Walmart faces supply chain labor gap as AI reshapes warehouse work
Accenture sees a 1.1 million-worker supply chain gap by 2035, while Walmart is training hourly staff for faster paths into logistics and AI-heavy jobs.

Accenture said core U.S. supply chain occupations will need 1.34 million more workers by 2035, while the labor force is expected to add only about 221,000 people for those jobs. For Walmart, that gap lands right on the functions that keep stores stocked: warehouse work, transportation, replenishment and the managers who have to keep those flows moving.

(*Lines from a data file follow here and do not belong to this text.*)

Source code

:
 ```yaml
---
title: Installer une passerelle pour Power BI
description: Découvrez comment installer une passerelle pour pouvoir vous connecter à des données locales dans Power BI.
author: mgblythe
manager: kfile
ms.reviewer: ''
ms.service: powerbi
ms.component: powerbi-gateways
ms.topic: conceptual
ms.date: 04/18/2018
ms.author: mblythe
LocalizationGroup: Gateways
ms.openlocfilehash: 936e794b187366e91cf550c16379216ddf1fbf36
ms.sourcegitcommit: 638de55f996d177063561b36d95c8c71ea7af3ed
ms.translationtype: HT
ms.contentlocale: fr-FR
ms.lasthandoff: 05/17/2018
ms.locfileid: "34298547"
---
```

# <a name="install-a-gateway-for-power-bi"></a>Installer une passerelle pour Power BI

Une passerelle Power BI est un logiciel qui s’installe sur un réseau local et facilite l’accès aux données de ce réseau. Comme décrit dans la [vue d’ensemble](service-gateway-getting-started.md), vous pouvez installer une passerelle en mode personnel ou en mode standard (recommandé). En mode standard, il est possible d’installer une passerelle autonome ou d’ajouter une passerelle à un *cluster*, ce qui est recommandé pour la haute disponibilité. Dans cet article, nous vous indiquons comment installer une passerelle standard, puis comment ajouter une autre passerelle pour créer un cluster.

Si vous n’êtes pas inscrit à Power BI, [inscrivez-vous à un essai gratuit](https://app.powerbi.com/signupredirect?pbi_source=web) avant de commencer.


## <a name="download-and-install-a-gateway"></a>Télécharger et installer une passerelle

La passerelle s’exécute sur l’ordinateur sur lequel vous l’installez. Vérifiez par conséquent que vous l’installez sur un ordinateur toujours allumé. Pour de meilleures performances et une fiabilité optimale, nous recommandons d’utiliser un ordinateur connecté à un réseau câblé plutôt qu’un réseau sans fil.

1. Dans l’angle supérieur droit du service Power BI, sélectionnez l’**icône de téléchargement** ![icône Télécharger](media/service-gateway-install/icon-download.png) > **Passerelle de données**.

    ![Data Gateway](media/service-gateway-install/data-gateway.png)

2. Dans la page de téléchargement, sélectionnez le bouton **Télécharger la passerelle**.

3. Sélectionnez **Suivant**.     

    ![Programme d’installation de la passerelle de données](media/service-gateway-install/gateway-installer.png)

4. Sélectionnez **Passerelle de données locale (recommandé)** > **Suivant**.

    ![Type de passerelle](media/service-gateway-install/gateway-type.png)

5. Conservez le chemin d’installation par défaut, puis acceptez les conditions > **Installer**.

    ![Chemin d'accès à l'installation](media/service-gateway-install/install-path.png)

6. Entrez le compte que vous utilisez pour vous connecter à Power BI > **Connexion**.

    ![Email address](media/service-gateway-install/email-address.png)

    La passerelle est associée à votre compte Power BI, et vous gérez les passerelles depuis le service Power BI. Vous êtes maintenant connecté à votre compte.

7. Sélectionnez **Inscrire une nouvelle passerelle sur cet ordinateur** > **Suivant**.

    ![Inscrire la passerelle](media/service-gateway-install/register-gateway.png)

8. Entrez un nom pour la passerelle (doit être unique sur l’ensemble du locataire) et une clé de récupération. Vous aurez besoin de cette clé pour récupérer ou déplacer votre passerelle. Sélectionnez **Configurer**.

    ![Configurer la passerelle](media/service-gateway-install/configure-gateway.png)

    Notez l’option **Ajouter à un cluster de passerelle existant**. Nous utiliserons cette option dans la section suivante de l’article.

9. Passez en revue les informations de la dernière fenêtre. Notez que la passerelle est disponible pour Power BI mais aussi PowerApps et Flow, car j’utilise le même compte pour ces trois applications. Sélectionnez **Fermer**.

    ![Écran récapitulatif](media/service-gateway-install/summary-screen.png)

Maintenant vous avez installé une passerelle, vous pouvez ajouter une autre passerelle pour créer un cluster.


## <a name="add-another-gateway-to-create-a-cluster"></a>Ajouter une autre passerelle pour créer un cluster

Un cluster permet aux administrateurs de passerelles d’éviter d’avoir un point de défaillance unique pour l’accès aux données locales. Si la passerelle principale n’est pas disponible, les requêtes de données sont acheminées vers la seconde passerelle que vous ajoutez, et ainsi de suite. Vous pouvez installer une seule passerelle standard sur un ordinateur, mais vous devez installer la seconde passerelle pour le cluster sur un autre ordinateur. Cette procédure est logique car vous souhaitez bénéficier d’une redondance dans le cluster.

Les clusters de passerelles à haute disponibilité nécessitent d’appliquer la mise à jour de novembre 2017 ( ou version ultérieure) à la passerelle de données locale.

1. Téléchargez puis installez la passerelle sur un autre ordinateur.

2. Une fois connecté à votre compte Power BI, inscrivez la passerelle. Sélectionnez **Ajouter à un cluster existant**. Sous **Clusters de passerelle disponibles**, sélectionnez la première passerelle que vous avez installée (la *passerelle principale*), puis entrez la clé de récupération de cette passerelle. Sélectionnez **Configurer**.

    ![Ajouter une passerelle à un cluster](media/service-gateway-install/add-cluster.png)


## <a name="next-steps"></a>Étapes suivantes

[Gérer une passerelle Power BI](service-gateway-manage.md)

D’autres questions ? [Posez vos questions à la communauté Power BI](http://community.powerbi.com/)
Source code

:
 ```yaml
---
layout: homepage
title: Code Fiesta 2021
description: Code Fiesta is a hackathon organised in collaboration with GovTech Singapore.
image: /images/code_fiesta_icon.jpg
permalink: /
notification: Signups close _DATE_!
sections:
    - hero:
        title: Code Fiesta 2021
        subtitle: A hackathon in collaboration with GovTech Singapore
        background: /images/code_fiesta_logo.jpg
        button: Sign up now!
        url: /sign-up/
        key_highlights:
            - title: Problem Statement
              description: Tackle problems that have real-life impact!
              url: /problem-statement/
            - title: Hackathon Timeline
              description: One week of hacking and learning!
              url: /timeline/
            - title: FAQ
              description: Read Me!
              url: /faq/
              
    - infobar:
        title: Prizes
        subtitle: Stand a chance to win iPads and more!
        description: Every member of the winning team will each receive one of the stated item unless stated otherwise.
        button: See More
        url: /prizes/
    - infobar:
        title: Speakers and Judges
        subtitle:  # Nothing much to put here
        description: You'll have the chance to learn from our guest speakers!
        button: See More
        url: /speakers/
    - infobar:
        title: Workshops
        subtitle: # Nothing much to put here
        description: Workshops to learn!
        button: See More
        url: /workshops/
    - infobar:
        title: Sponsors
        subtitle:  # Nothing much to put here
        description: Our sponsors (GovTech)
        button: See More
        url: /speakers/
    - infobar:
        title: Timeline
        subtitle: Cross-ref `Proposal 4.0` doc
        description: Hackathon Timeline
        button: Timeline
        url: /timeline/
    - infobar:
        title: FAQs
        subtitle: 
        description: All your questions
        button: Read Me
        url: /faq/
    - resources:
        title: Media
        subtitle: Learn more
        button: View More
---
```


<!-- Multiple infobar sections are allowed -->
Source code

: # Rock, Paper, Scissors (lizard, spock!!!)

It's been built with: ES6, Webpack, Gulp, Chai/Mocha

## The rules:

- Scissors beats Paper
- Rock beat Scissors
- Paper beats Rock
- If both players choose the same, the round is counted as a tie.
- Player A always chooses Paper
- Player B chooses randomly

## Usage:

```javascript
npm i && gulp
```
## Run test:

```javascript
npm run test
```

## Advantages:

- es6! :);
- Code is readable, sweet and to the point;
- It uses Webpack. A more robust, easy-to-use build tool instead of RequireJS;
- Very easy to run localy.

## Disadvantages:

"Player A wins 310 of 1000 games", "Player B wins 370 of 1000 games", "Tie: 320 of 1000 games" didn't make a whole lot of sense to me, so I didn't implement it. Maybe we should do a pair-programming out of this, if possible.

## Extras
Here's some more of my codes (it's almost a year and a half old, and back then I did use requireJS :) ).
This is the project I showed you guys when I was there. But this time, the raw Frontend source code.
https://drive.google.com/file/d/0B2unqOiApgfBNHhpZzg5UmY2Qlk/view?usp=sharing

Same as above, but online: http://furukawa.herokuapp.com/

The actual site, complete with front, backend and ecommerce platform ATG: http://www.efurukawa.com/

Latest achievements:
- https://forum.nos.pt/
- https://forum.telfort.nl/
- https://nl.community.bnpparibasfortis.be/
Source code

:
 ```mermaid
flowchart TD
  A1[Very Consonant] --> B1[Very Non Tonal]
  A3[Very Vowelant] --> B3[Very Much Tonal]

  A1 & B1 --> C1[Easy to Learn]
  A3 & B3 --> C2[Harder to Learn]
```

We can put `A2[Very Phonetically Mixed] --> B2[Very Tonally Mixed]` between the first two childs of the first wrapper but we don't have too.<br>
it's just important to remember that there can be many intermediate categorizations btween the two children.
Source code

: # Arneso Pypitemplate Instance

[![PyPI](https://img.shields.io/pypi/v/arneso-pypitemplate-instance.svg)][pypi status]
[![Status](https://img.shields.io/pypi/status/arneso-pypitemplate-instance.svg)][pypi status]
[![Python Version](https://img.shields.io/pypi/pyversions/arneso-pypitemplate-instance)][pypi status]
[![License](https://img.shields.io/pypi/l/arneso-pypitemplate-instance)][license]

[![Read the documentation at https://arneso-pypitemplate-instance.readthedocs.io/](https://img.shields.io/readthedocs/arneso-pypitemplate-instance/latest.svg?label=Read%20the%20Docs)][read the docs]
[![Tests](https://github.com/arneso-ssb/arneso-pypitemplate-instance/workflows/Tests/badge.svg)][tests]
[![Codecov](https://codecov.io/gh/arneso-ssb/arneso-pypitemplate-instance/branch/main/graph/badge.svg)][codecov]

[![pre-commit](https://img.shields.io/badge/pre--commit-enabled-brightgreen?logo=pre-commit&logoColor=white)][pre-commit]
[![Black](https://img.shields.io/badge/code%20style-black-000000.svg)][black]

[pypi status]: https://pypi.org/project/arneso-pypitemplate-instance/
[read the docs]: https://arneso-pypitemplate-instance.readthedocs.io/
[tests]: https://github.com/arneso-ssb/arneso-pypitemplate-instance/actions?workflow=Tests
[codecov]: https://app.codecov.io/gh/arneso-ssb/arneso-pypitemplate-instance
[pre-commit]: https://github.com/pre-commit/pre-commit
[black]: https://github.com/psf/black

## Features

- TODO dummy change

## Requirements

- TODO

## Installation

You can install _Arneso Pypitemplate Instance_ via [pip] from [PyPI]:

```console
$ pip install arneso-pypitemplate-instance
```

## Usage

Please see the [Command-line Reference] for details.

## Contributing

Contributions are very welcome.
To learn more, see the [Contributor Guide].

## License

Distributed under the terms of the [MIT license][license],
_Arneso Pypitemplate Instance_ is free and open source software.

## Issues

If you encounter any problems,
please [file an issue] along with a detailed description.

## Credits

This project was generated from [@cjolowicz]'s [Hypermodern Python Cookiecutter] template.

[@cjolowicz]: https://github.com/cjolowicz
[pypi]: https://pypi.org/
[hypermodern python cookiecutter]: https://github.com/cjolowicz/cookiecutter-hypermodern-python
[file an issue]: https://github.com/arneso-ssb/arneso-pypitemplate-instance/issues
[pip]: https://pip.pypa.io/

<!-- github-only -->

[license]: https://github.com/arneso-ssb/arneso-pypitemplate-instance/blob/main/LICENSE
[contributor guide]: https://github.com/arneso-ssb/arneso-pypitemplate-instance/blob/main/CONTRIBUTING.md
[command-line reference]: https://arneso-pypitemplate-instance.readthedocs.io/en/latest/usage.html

The company’s modeling shows why the pressure is not just about headcount. In a high-adoption scenario, Accenture said 75% use of agentic AI, autonomous vehicles, drones and exoskeletons, plus 50% use of IoT and sensor networks, could turn a projected 1.1 million-role shortfall into a surplus of about 360,000 workers. In that case, projected workforce demand growth would compress from plus 18.7% to roughly minus 3.0% across 2026 to 2035, and all 331 tasks studied would be touched by at least one technology. The message for warehouse associates and transportation teams is that the job mix is changing fast enough that leaders will have to redesign roles instead of simply adding more labor to the same process.
Walmart has already started building its own answer around internal mobility. The company says about 75% of its U.S. salaried store, club and supply-chain managers started as hourly associates, and U.S. associates reach their first promotion in about nine months on average. Walmart has said it will invest nearly $1 billion in skills training through 2026, a bet on moving more workers into jobs with more responsibility and higher pay rather than relying only on outside hiring.
That shift is also showing up in training. Walmart said in 2024 that by 2025 all store, club and supply chain managers would go through updated Manager Academy training. In 2025, the company said associates across stores, supply chain and tech would get free AI certifications through a Walmart Academy and OpenAI collaboration. Walmart has also said real-time AI and automation are already live in supply-chain operations in Costa Rica, Mexico and Canada, where the tools are being used to predict demand, reroute inventory, reduce waste and simplify work for associates.

For hourly workers, that points to a narrower question than whether machines will replace people: whether Walmart uses the technology shift to open more supply-chain career lanes from the sales floor and backroom, or to demand broader cross-training, tighter scheduling and more flexibility from a workforce that is already under pressure.